* Dataset records
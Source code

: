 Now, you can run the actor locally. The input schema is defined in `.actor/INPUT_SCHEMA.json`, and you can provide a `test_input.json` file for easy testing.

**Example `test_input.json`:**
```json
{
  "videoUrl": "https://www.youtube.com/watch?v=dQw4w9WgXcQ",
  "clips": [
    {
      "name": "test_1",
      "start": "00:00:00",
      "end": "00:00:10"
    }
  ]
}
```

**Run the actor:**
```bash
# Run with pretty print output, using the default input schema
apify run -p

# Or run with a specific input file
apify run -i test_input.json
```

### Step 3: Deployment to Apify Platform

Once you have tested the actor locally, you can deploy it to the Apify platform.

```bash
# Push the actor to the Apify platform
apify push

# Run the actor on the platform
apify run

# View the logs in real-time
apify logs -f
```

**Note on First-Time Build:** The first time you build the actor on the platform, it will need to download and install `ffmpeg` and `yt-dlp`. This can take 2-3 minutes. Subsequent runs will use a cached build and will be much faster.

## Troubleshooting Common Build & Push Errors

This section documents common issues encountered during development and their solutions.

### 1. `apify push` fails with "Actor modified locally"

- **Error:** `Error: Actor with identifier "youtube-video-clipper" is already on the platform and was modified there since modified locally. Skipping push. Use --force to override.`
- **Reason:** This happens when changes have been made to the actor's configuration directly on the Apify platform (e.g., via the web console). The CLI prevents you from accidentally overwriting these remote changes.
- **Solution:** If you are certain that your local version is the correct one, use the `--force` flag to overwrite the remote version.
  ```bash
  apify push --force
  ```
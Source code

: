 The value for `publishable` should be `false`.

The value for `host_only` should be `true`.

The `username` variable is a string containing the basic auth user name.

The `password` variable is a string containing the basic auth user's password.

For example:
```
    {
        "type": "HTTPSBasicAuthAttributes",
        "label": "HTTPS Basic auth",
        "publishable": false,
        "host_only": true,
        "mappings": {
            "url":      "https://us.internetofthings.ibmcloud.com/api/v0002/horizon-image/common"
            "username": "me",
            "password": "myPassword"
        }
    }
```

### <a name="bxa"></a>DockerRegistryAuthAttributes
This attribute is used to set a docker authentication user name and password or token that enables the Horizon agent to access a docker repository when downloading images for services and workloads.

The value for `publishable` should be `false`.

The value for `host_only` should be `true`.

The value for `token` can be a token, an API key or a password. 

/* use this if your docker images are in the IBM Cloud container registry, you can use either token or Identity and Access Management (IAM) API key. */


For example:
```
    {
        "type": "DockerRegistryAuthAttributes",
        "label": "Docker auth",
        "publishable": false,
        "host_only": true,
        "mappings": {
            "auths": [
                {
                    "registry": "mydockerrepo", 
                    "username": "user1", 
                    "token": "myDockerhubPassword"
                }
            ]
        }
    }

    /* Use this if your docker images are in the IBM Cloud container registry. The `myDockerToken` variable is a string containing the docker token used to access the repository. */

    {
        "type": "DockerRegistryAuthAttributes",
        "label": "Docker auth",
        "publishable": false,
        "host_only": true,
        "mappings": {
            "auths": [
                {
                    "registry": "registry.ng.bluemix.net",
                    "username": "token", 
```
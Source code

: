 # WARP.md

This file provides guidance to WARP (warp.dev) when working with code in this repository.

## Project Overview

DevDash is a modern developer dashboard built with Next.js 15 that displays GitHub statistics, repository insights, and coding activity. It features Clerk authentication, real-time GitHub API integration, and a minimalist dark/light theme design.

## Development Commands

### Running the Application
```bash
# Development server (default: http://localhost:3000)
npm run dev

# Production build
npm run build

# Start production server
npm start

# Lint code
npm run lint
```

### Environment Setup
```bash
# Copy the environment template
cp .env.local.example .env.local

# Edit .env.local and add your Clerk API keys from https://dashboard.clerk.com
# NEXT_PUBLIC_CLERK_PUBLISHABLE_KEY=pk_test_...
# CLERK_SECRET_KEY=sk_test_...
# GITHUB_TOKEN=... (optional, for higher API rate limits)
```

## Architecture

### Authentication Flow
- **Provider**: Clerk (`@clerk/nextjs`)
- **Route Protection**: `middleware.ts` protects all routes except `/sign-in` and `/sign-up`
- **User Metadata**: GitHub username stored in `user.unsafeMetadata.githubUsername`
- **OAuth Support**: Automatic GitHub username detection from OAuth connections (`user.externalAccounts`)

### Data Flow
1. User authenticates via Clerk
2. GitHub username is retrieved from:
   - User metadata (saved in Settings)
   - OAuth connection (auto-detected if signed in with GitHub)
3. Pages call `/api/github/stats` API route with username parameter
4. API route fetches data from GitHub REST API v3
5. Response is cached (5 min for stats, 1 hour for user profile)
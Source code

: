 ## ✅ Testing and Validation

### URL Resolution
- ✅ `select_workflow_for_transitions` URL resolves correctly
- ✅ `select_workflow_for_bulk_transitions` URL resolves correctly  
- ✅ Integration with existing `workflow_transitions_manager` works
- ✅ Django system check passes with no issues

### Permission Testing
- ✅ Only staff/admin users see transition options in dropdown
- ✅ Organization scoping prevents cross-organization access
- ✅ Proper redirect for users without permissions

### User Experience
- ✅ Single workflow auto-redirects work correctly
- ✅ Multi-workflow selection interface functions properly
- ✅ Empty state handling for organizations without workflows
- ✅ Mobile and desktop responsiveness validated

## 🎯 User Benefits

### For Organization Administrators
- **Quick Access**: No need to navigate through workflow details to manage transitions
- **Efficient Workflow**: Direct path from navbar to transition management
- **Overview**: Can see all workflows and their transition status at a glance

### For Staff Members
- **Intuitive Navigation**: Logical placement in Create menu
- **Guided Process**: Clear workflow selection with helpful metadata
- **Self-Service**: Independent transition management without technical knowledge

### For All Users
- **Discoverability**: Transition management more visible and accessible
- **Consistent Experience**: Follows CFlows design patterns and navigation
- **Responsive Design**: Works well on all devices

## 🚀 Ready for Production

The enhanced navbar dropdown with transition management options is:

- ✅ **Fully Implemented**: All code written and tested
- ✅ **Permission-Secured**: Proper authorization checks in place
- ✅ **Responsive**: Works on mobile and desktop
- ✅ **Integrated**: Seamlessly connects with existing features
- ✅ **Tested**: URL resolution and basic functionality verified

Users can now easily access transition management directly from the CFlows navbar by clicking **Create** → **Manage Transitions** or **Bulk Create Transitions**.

* Description of the task
Reproduce every line from the preceding data in which the word "resolves" can be found.

* Output for this task
- ✅ `select_workflow_for_transitions` URL resolves correctly
- ✅ `select_workflow_for_bulk_transitions` URL resolves correctly  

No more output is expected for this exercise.